‘Happiness can be caught if you don’t make waves.’
This is one of the many ‘encouragements’ of PharmaCare, the company behind a pioneering drug, Leata, a pill to ensure people will never be unhappy again. Schools and parks are sponsored by Leata. Everywhere, people on Leata look better, feel better. With fewer cases of depression, even mental hospitals are closing, So wouldn’t you take the drug?
Sixteen-year-old Hope has been for the past five years. Her father works for PharmaCare and, like most parents, Hope’s want her to behave and be happy. And as Leata’s slogan says, ‘life’s short. Enjoy it.’ Hope’s high-profile blog, livelifewithhope, spouts Leata’s persuasive encouragements, making her one of the most popular, and outwardly happy, teenagers around. So why is she not as happy as she likes to make out on her blog?
Tom, Hope’s next-door neighbour and one time best friend, is the opposite. Never having taken Leata, he is now reeling after the alleged suicide of his journalist father. Drinking heavily and overwhelmed by grief, Tom is the perfect ‘hopeless’ candidate for Hope to enforce her ‘don’t look back, look forward’ philosophy. After all, according to Leata, ‘sadness is a scourge’. But Tom has other ideas, and a dangerous mission of his own: to prove his dad didn’t take his own life but was embroiled in a news story involving the powerful Leata company, possibly to his death.
Throughout Cloud 9, Alex Campbell makes strong references to the dominance of social media and the way some people’s lives revolve around it. The desire for an online presence, for followers, likes, retweets and that vacuous need to be told you’re ‘beautiful’ by people you’ve never met, is what drives Hope – until she’s confronted by the contrariness of followers and ‘friends’ who can quickly become trolls. Hope finally questions whether it’s,
‘possible to have happiness… without unhappiness?’

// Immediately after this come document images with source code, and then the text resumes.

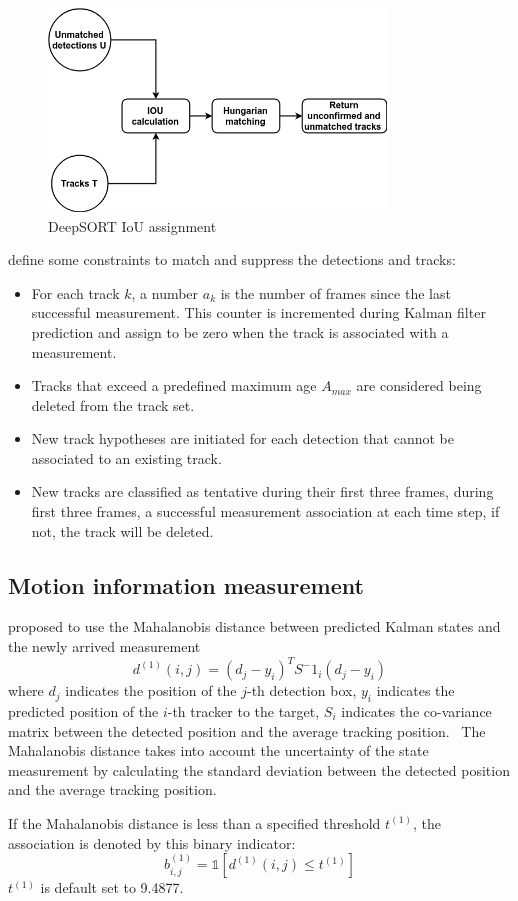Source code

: \begin{figure}[h!]
    \centering
    \includegraphics[width=0.8\textwidth]{Chapters/Fig/Thesis_diagram-IOU.png}
    \caption{DeepSORT IoU assignment}
    \label{fig:org_iou}
\end{figure}

\pagebreak
\cite{Wojke2017simple} define some constraints to match and suppress the detections and tracks:
\begin{itemize}
    \item For each track $k$, a number $a_k$ is the number of frames since the last successful measurement. This counter is incremented during Kalman filter prediction and assign to be zero when the track is associated with a measurement.
    \item Tracks that exceed a predefined maximum age $A_{max}$ are considered being deleted from the track set.
    \item New track hypotheses are initiated for each detection that cannot be associated to an existing track.
    \item New tracks are classified as tentative during their first three frames, during first three frames, a successful measurement association at each time step, if not, the track will be deleted.
\end{itemize}
\subsection{Motion information measurement}
\hspace{0.5cm} \cite{Wojke2017simple} proposed to use the Mahalanobis distance between predicted Kalman states and the newly arrived measurement
\begin{equation}
    d^{(1)}(i,j) = (d_j - y_i)^TS^-1_i(d_j-y_i)
\end{equation}
where $d_j$ indicates the position of the $j$-th detection box, $y_i$ indicates the predicted position of the $i$-th 
tracker to the target, $S_i$ indicates the co-variance matrix between the detected position and the average tracking position. \
The Mahalanobis distance takes into account the uncertainty of the state measurement by calculating the standard deviation between the detected position and the average tracking position.\par
If the Mahalanobis distance is less than a specified threshold $t^{(1)}$, the association is denoted by this binary indicator:
\begin{equation}
    b^{(1)}_{i,j}=\mathbb{1}[d^{(1)}(i,j) \leq t^{(1)}]
\end{equation}
$t^{(1)}$ is default set to 9.4877.\cite{Wojke2017simple}

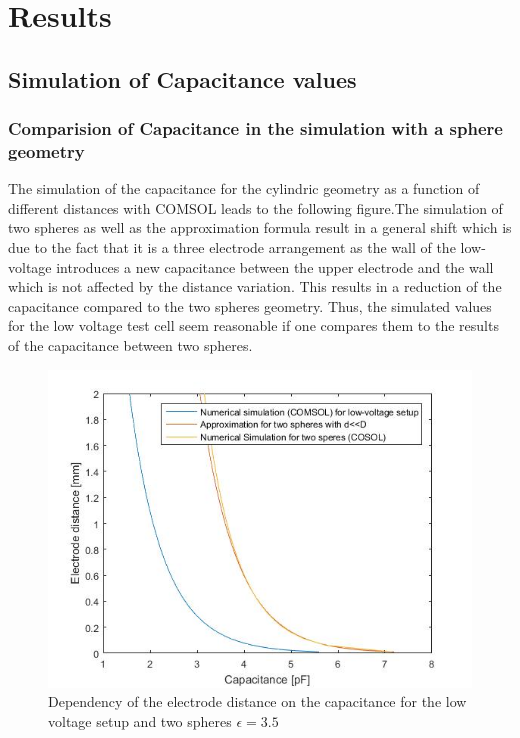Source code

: 
\chapter{Results}
\section{Simulation of Capacitance values}
\subsection{Comparision of Capacitance in the simulation with a sphere geometry}
The simulation of the capacitance for the cylindric geometry as a function of different distances with COMSOL leads to the following figure.The simulation of two spheres as well as the approximation formula result in a general shift which is due to the fact that it is a three electrode arrangement as the wall of the low-voltage introduces a new capacitance between the upper electrode and the wall which is not affected by the distance variation. This results in a reduction of the capacitance compared to the two spheres geometry. Thus, the simulated values for the low voltage test cell seem reasonable if one compares them to the results of the capacitance between two spheres. \newline 



\begin{figure}[]
	\centering
	\includegraphics[scale=1]{figures/Comparison_Low_voltage_Two_spheres}		
	\caption[Kurze Abbildungsbeschreibung]{Dependency of the electrode distance on the capacitance for the low voltage setup and two spheres $\epsilon = 3.5$ } 
	\label{fig.waveforms}
\end{figure}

Full of suspense, and a lack of certainty on who to trust, Cloud 9 is a thriller of a read. It asks questions, not only about social media, but about the desire to be ‘happy’ and how much power government-backed pharmaceutical companies can potentially wield to this end. It also confronts censorship – classic novels like The Bell Jar are off school reading lists for being too depressing. I particularly enjoyed the idea of the lies we tell each other, including the ones we end up believing ourselves, that weave through the book. If I smile enough, you’ll believe I’m happy, right?
Cloud 9 is Alex Campbell’s second novel, following on from the hugely successful Land. As Leata tell us, ‘the only way is forward’. Alex Campbell should believe that one.